March 15, 2012 by Terry Ropp
About a year ago, I wrote a column about a dinner at my house with the planners of the National Outstanding Young Farmers Awards Congress, which took place in early February this year. About 200 farmers at- tended, but the interesting part is what took place behind the scenes.
Larry was the “on-site” man and solved many of the last minute issues.
One issue was getting people to help serve as ambassadors on Thursday night at the welcome party. He asked around and got West Fork residents Calvin Tackett and Dr. Lloyd Keck as well as Prairie Grove residents Tony Cunningham and Serea Clark along with her three children Madison, Garrett, and Ethan to help.

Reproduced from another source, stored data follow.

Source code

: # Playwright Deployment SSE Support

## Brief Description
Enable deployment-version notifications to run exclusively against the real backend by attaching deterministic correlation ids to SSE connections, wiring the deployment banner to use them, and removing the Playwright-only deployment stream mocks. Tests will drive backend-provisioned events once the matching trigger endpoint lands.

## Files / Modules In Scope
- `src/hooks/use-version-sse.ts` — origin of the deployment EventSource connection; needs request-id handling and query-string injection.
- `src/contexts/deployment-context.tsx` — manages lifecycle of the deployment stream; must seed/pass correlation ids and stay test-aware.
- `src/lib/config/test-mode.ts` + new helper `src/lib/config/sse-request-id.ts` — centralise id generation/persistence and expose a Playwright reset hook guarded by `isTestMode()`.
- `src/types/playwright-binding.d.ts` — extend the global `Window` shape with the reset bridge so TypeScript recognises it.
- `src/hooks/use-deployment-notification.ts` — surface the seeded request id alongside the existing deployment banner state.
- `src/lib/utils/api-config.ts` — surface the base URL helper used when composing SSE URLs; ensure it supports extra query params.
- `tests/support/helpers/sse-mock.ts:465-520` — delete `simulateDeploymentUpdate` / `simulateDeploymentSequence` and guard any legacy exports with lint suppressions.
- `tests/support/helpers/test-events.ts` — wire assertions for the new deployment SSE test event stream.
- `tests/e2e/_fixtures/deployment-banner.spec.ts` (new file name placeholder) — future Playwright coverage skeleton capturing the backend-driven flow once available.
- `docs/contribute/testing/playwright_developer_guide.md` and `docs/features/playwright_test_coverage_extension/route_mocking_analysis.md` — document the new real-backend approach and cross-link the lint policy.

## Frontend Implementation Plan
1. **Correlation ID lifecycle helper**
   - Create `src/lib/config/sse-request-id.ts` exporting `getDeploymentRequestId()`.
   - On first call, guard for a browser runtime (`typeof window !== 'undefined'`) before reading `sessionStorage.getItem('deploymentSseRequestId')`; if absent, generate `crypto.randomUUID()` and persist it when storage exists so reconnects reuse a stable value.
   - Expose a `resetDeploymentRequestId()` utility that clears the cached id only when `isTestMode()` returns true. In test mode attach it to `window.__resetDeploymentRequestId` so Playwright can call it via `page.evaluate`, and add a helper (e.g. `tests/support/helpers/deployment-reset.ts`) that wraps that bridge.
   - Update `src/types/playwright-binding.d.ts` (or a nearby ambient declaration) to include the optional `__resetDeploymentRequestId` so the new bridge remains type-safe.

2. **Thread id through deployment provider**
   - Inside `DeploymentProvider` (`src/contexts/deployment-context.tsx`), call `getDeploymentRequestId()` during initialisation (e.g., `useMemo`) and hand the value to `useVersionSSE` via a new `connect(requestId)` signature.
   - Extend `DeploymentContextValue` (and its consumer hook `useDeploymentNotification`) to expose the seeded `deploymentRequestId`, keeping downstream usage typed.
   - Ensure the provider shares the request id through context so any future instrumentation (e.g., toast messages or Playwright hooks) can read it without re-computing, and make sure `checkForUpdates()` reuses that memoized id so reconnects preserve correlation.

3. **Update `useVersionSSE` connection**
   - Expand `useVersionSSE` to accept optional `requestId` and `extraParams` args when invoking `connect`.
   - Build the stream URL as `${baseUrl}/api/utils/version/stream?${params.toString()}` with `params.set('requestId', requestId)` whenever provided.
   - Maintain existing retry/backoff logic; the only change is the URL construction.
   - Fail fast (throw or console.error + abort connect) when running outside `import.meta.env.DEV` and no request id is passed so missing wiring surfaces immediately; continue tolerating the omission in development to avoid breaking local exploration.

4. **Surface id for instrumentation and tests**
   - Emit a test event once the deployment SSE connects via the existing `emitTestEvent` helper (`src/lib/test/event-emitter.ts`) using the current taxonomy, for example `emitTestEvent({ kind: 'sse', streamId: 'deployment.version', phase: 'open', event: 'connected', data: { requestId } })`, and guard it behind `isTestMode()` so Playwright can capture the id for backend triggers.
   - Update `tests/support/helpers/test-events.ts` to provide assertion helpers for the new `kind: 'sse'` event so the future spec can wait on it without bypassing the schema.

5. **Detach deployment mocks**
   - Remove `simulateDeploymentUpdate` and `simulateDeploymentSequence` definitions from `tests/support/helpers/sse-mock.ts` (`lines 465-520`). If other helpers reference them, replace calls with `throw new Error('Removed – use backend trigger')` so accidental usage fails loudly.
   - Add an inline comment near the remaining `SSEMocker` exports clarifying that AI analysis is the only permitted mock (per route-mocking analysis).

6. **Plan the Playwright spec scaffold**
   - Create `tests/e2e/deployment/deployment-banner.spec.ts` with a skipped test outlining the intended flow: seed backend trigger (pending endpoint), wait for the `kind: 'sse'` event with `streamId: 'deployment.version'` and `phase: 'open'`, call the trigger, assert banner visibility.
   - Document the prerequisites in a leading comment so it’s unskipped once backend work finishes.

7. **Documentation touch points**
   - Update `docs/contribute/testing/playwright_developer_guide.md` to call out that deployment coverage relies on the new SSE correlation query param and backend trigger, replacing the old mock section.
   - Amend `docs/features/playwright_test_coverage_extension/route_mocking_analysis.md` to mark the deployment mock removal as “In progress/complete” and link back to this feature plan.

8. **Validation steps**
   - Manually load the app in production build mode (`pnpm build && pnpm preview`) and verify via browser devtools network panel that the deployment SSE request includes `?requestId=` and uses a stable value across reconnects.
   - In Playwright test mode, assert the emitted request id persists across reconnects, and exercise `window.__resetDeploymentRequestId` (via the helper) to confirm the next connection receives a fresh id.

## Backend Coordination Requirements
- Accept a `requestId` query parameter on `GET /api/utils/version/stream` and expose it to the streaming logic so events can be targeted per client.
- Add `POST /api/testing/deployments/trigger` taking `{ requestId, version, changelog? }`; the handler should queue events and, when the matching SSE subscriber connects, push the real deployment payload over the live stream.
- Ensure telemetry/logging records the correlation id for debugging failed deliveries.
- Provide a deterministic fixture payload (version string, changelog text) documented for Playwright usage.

The three men walked around and greeted people while Serea and her children helped pass out a table full of welcome gifts donated by local merchants and organizations.
The biggest issue had to do with music for the Friday night Mexican fiesta. Larry thought he had the live Mexican music arranged about two months before the event. As the night approached and he couldn’t reconfirm, he got the feeling that the no one would show up or tell us ahead of time – which was exactly what happened.
By five o’clock no band could be found. Larry spied a young man named Eric Vargas waiting to deliver room service. Larry went up and asked him if he knew any mariachi bands. Eric explained the only ones he knew were in Tulsa. Then Eric spied me and told Larry he had had me as a substitute teacher at Harbor High School in Springdale before he graduated. I guess that made him feel like the situation was safe or something because he volunteered, “My dad plays for weddings and stuff, but not mariachi music.”
Larry tried not to pounce on Eric but was almost squirming with eagerness to get live music. Eric called his father and said his dad would find a couple of other musicians to play and would be there as soon as possible. It was now 5:30 and the impromptu trio arrived by 6:30.
Eric’s dad seemed really nervous about starting so Larry found someone in the kitchen to translate explaining the people did not know one kind of Mexican music from another and to just play – which they did. The crowd loved the lively music and the cheery, outgoing singer. They clapped and danced and had a great time, as did the trio once they realize how appreciated they were.
The scene was really amusing because many of the farmers dressed in costume including long skirts, huge sombreros, and fake mustaches. The night accomplished its purpose. People relaxed, had fun, greeted old friends and made new ones. All too soon the congress was over and the people dispersed … until next year, when they will meet in Albuquerque, New Mexico.